Tuesday, June 30, 2009

The long story

Scroll down. I have many posts. I'm trying to make amends for my lame-ass blogging.


Though the trip was lovely, as documented in Erik's pictures, it was also traumatic. Most of the trauma can be ascribed to operator error. Italy is a foreign foreign country and it was more difficult than I thought it would be to get the nuance of things. It was hard just barely knowing the language but harder was not knowing the customs. The south of Italy partakes in the longest siesta I've ever heard of. From 1 or 2 until 7 or 8 at night, everything was shut. Grocery stores and museums, restaurants and shops. That's a long time not to be able to do much--thank god we had the villa and the ocean for swimming.
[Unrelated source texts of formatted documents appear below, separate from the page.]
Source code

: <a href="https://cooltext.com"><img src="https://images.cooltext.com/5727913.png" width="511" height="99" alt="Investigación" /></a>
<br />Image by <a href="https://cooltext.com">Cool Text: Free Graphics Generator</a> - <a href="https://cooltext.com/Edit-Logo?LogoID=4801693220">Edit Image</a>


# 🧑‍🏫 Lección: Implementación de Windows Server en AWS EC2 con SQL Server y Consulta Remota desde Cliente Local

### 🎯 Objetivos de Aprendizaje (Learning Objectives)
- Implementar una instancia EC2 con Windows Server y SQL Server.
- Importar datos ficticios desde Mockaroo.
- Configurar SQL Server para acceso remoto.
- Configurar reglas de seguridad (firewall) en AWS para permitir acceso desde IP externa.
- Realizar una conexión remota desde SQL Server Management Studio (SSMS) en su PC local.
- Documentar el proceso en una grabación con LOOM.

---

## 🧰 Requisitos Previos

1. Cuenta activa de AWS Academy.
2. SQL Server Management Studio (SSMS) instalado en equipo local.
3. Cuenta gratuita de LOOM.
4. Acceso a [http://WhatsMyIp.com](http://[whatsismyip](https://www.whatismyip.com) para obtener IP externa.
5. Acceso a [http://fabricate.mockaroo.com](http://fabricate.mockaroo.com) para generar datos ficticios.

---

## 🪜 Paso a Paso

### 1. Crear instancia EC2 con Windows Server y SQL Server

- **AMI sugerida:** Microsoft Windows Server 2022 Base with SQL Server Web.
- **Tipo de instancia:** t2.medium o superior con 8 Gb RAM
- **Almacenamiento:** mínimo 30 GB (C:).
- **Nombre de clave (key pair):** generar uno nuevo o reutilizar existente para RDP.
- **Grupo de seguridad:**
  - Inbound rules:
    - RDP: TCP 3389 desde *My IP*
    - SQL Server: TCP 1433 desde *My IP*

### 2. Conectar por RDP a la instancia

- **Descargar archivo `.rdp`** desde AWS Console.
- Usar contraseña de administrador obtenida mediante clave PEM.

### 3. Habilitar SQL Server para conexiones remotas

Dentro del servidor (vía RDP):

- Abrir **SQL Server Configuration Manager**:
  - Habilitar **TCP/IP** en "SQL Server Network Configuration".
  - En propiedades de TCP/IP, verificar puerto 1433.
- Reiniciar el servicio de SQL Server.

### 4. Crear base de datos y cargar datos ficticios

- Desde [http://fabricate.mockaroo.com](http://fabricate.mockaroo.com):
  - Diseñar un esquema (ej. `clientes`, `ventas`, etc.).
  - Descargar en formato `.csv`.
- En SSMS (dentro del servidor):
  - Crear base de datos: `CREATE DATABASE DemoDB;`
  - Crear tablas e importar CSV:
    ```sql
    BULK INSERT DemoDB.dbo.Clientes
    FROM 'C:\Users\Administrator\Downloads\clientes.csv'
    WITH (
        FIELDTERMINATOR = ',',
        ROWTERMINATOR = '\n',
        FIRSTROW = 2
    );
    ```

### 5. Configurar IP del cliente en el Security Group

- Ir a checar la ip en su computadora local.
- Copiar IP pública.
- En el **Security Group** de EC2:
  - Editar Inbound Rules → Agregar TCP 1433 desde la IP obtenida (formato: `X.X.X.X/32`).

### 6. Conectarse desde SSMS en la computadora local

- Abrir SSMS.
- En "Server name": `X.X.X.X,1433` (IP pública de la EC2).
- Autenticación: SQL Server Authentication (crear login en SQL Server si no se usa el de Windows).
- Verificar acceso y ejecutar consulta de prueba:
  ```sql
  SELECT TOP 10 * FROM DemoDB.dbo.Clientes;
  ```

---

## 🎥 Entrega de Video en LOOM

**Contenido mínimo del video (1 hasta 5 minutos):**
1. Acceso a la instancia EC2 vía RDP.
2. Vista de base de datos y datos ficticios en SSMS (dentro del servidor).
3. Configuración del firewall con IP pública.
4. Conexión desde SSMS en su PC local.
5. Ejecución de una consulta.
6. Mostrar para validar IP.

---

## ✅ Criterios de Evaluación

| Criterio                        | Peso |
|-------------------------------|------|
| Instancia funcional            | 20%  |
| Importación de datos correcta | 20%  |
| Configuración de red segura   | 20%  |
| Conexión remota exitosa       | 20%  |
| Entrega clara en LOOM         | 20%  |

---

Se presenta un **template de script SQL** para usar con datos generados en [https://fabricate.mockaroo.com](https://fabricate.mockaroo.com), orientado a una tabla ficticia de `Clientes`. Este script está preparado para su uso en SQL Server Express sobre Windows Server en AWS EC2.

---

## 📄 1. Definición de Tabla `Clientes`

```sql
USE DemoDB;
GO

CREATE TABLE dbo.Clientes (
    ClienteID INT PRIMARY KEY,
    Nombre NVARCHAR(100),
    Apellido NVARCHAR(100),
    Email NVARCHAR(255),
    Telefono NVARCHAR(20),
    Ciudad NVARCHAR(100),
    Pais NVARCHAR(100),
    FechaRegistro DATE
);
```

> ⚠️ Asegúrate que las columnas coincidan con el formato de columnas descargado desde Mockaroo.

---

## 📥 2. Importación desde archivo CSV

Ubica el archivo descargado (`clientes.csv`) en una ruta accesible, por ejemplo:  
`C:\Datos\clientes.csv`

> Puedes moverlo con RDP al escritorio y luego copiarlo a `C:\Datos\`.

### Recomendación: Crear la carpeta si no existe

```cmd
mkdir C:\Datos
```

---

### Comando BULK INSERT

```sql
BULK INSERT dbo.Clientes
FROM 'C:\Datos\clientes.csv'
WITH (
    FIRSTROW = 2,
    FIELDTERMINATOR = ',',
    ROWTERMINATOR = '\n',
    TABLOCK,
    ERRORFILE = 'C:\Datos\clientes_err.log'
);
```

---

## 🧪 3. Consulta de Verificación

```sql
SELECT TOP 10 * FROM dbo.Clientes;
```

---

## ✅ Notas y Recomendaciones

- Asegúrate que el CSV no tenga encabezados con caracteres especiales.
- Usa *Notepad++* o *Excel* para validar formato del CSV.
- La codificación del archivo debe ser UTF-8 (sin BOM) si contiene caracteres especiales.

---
But with the Z, we couldn't stay up too late and because we were at the villa, we mostly cooked dinner at home. But if we had plans for a short trip to a little town in the morning, we couldn't shop and go. We had to plan and shop for dinner, drop the food off at the villa, and then travel out. With 7 people (at the height of my mom's visit) that didn't happen much. So we ate a lot of salami and cheese, tomatoes and fruit for dinner, which was good but wasn't exactly the cooking adventure I'd hoped to embrace.
But the true trauma started early. First was the laptop. People. I'm addicted. It was so hard to reorganize how I'd planned to acquaint myself with Puglia. I figured I would do as I do at home--learn a little about something, go home and Google it, then go out and discover some more. But as it was, I was only able to see the surface of things--to imagine how baroque was baroque, how poisonous was oleander, if Gallipoli was more interesting than Santa Maria de Leuca (answer: yes). It was like flying blind. Plus I couldn't blog. Plus I couldn't write.
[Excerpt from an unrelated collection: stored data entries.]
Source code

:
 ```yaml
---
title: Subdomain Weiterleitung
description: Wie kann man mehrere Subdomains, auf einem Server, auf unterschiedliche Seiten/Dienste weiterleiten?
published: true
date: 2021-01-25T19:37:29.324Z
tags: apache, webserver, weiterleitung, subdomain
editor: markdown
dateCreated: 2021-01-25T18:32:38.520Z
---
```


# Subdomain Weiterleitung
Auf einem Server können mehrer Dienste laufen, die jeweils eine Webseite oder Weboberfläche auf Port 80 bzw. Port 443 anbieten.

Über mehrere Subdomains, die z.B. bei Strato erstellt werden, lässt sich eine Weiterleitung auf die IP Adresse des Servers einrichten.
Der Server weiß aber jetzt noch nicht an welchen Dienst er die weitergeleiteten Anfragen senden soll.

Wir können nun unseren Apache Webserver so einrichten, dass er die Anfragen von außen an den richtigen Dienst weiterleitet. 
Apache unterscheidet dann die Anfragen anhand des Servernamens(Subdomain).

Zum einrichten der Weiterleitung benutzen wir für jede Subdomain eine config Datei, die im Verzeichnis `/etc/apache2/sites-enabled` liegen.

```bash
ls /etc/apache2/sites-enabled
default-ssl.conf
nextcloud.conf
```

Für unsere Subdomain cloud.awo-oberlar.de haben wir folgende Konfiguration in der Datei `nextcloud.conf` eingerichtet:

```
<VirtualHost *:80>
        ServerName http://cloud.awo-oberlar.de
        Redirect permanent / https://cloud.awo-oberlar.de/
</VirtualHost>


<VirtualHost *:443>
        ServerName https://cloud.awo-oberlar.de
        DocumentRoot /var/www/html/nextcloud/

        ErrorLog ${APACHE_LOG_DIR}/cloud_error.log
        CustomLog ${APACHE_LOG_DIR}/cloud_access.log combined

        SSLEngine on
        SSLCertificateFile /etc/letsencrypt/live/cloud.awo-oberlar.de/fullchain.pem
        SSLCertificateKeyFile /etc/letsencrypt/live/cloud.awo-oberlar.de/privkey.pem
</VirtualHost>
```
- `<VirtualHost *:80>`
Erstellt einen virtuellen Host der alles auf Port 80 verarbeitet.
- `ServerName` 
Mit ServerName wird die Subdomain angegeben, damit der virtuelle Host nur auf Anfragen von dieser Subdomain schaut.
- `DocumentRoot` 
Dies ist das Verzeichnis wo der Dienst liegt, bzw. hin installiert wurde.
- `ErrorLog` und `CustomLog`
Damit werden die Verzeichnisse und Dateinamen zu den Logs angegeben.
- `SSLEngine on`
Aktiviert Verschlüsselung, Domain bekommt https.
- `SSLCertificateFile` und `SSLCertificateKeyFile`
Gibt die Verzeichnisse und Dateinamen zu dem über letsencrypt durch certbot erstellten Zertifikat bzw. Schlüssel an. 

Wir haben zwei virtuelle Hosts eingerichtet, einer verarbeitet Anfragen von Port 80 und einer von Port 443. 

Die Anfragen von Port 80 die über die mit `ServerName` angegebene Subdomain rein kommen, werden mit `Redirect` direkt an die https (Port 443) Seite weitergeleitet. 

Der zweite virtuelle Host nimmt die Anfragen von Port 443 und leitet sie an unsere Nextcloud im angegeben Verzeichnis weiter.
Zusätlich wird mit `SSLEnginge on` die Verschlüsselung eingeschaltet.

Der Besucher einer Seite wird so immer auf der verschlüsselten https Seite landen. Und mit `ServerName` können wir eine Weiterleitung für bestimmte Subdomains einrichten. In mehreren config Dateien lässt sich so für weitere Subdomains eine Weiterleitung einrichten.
Also. Z had a pretty bad cough upon flying over. No problem. We brought the nebulizer and an outlet adapter. And yet. I did not bring a voltage adapter. And, apparently, the nebulizer needed one because as I was administering the albuterol to Z, the machine started to hiss. And then smoke. And then kaboom. The first night there. 3.5 more weeks to go without her breathing treatments. Should we go home or risk pneumonia? Every day, the cough would get better. And then worse. She still has a cough. (Now that we're home, we have a new nebulizer).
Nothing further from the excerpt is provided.